1. You are a troll. The troll is a person who likes to instigate for the sake of instigation. This person's tweets are usually not constructive, but merely provocations. When encountered online, it is better to avoid such people. If you encounter them in person, throw a bucket of water at them (they probably need a shower anyway) and run.
Example: New York Times Executive Editor Bill Keller.
2. You are a conversationalist. This person has no regard for your presence on Twitter and will clog your feed with responses to other people's tweets. Don't try to follow that conversation, it probably started in the middle of something anyway.
Example: Kingston Alderman Tom Hoffay.
3. You are a one-way conversationalist. This person tweets to others, usually famous people. But the others never respond. You can find people in this category talking to walls on the street. Approach with caution.
Example: Ulster County Legislator Michael Madsen.
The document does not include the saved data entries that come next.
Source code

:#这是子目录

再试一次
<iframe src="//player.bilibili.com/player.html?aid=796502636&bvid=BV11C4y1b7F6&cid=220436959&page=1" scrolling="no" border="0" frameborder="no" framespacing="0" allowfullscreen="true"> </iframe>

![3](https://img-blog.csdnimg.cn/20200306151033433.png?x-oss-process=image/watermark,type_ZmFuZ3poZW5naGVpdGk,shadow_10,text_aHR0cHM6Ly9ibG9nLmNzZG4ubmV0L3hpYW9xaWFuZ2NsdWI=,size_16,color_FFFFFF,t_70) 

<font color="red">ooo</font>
4. You are an unoriginal thinker. Tweeterers in this category tweet incredible deep and philosophical ideas that are not theirs. What they really are trying to tell you is that they are very intelligent because they ran into a quote on the internet. They also misquote the famous quotes. That's how they roll.
Example: Crazy Person.
5. You are a robot. You can have hours-long conversations with this person before you realize you've been speaking to an automated machine. You are lonely.
Example: Jedi Master Yoda.
6. You are the person on Twitter who doesn't know how to use Twitter.This person is an avid user of 'copy and paste,' usually long links, without context, even though this person probably thinks that you should click on their impossibly long links. Another way this person uses the 140-character micro-blogging platform is to post something that is longer than 140 characters, defeating the purpose of Twitter. Don't try to reason with them, or they'll send you a long link.
Example: New York Assemblyman Marc Molinaro.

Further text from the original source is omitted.